Uma Patel has been a long time Film Club Member and Student Ambassador. Her photos are vibrant and are a great mix of street and natural landscapes. This week we decided to interview her to get to know her better and share her photos with the rest of the community. Scroll down to read more!
PL: What got you interested in film photography?
UP: I grew up seeing both my Dad and grandfather with a camera in their hand. I like to say I am a third-generation amateur photographer. None of them ever photographed for a living or for pay but it was and is such a huge part of their identity even though their careers were far from the arts. At weddings and family trips, I would often stand next to my Dad holding his lens or camera bag - closely observing what it is that caught his eye. Naturally, as a teenager, I began to develop my own eye for photography and would take and edit photos on my iPhone.
It wasn't until the end of 2018 that I decided to use my Instagram account to start sharing all the photos I loved that were hidden away on my phone.
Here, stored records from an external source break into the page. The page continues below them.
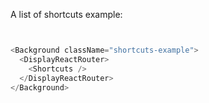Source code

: A list of shortcuts example:

```js


<Background className="shortcuts-example">
  <DisplayReactRouter>
    <Shortcuts />
  </DisplayReactRouter>
</Background>
```
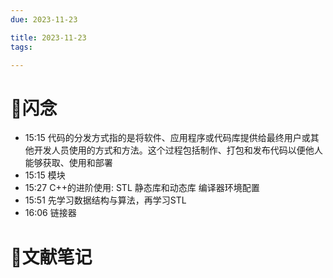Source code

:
 ```yaml
---
due: 2023-11-23 

title: 2023-11-23
tags:

---
```


# 📖闪念
- 15:15 
代码的分发方式指的是将软件、应用程序或代码库提供给最终用户或其他开发人员使用的方式和方法。这个过程包括制作、打包和发布代码以便他人能够获取、使用和部署
- 15:15 模块
- 15:27 C++的进阶使用:
STL
静态库和动态库
编译器环境配置
- 15:51 先学习数据结构与算法，再学习STL
- 16:06 链接器




# 📒文献笔记






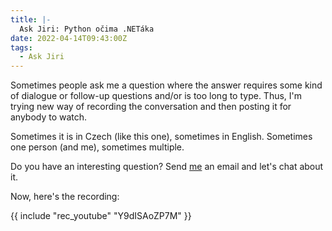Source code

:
 ```yaml
---
title: |-
  Ask Jiri: Python očima .NETáka
date: 2022-04-14T09:43:00Z
tags:
  - Ask Jiri
---
```

Sometimes people ask me a question where the answer requires some kind of dialogue or follow-up questions and/or is too long to type. Thus, I'm trying new way of recording the conversation and then posting it for anybody to watch.

Sometimes it is in Czech (like this one), sometimes in English. Sometimes one person (and me), sometimes multiple.

Do you have an interesting question? Send [me][1] an email and let's chat about it.

Now, here's the recording:

<!-- excerpt -->

{{ include "rec_youtube" "Y9dISAoZP7M" }}

[1]: /about

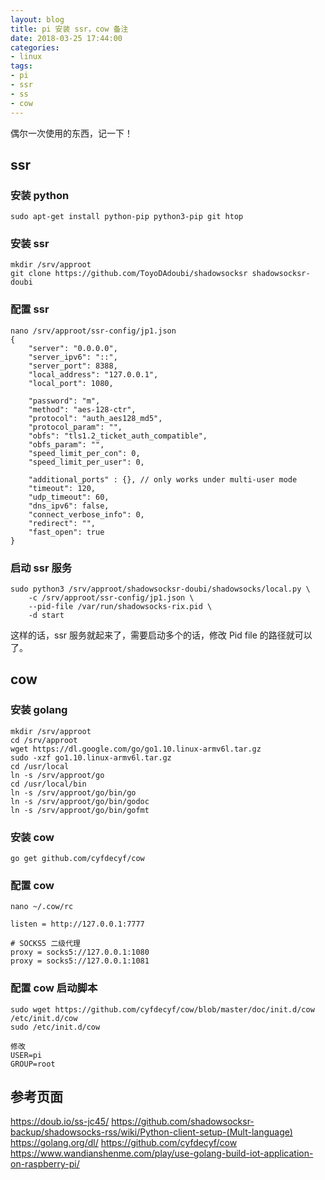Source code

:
 ```yaml
---
layout: blog
title: pi 安装 ssr，cow 备注
date: 2018-03-25 17:44:00
categories:
- linux
tags:
- pi
- ssr
- ss
- cow
---
```


偶尔一次使用的东西，记一下！

## ssr

### 安装 **python**
```
sudo apt-get install python-pip python3-pip git htop
```

### 安装 **ssr**
```
mkdir /srv/approot
git clone https://github.com/ToyoDAdoubi/shadowsocksr shadowsocksr-doubi
```

### 配置 **ssr**
```
nano /srv/approot/ssr-config/jp1.json
{
    "server": "0.0.0.0",
    "server_ipv6": "::",
    "server_port": 8388,
    "local_address": "127.0.0.1",
    "local_port": 1080,

    "password": "m",
    "method": "aes-128-ctr",
    "protocol": "auth_aes128_md5",
    "protocol_param": "",
    "obfs": "tls1.2_ticket_auth_compatible",
    "obfs_param": "",
    "speed_limit_per_con": 0,
    "speed_limit_per_user": 0,

    "additional_ports" : {}, // only works under multi-user mode
    "timeout": 120,
    "udp_timeout": 60,
    "dns_ipv6": false,
    "connect_verbose_info": 0,
    "redirect": "",
    "fast_open": true
}
```

### 启动 **ssr** 服务
```
sudo python3 /srv/approot/shadowsocksr-doubi/shadowsocks/local.py \
    -c /srv/approot/ssr-config/jp1.json \
    --pid-file /var/run/shadowsocks-rix.pid \
    -d start
```

这样的话，ssr 服务就起来了，需要启动多个的话，修改 Pid file 的路径就可以了。


## cow

### 安装 **golang**
```
mkdir /srv/approot
cd /srv/approot
wget https://dl.google.com/go/go1.10.linux-armv6l.tar.gz
sudo -xzf go1.10.linux-armv6l.tar.gz
cd /usr/local
ln -s /srv/approot/go
cd /usr/local/bin
ln -s /srv/approot/go/bin/go
ln -s /srv/approot/go/bin/godoc
ln -s /srv/approot/go/bin/gofmt
```

### 安装 **cow**
```
go get github.com/cyfdecyf/cow
```

### 配置 **cow**
```
nano ~/.cow/rc

listen = http://127.0.0.1:7777

# SOCKS5 二级代理
proxy = socks5://127.0.0.1:1080
proxy = socks5://127.0.0.1:1081
```

### 配置 **cow** 启动脚本
```
sudo wget https://github.com/cyfdecyf/cow/blob/master/doc/init.d/cow /etc/init.d/cow
sudo /etc/init.d/cow

修改
USER=pi
GROUP=root
```

## 参考页面
https://doub.io/ss-jc45/
https://github.com/shadowsocksr-backup/shadowsocks-rss/wiki/Python-client-setup-(Mult-language)
https://golang.org/dl/
https://github.com/cyfdecyf/cow
https://www.wandianshenme.com/play/use-golang-build-iot-application-on-raspberry-pi/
Then about two years ago, I found my Dad’s old Fuji DL-145 film camera and decided to give it a try. I enjoyed how intentional and present film photography made me. The limited number of shots prevented me from taking filler photos and forced me to think about what I wanted to capture and why.
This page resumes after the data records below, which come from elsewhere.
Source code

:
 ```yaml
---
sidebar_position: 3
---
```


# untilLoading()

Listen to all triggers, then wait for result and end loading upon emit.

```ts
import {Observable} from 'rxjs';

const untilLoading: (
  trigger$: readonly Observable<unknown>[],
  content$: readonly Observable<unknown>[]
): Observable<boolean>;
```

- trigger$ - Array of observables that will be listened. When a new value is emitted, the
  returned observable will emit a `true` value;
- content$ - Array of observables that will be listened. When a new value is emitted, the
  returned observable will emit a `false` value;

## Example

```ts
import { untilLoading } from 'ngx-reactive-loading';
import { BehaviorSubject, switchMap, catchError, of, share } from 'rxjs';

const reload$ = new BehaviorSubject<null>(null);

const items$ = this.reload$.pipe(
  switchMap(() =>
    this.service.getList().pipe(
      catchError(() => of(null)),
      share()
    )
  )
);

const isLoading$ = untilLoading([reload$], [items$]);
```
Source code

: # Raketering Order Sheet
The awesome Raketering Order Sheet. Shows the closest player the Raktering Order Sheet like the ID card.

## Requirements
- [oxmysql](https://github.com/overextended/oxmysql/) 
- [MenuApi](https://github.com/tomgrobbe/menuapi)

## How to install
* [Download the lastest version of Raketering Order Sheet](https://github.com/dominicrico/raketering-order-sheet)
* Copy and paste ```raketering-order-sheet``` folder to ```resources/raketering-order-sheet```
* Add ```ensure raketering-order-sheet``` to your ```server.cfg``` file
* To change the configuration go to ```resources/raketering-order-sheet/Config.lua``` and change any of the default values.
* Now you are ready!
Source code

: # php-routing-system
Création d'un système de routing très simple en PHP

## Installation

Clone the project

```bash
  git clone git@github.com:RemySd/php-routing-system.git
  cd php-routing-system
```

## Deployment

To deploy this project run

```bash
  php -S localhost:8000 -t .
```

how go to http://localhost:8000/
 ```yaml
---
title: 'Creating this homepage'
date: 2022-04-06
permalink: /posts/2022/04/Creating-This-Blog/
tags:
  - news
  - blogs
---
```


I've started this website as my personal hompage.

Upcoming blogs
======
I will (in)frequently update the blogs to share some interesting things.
PL: What type of camera do you shoot with and what kind of film do you usually use?
UP: Most of my past film photos were taken on the Fuji DL-145 35 mm with Fujifilm Fujicolor 200 or 400 Color Negative Film. However recently, as of January I switched to the Leica C1 35 mm point-and-shoot and use the same film.
PL: Your photos have a really nice vibrant color to them. What are some qualities that you like about color film?
UP: I love how much interest color can bring to a photo. Little details like someone's jacket, the paint on a wall, or the sky hold a lot of details in themselves. For example, whenever I travel, my photos from that trip tend to fall within a similar color scheme simply due to the culture, geography, weather, etc. and that’s always a fun detail to notice.
PL: Some of your photos seem to capture a variety of places you have traveled to. What does it mean for you to capture these places/moments on film?
UP: Photos are by far my favorite souvenir whenever I travel. I love looking back on them and displaying some of my favorites around my space as a reminder of those trips. Travel brings me a lot of clarity on who I am and what I enjoy, which can easily get lost in the day-to-day routines. I also love to solo travel and so taking photos acts as a companion in that I can zone out and observe my surroundings with my camera in hand. Capturing these moments on film also carries a permanence to them because I have physical images that I can store or gift to friends and family.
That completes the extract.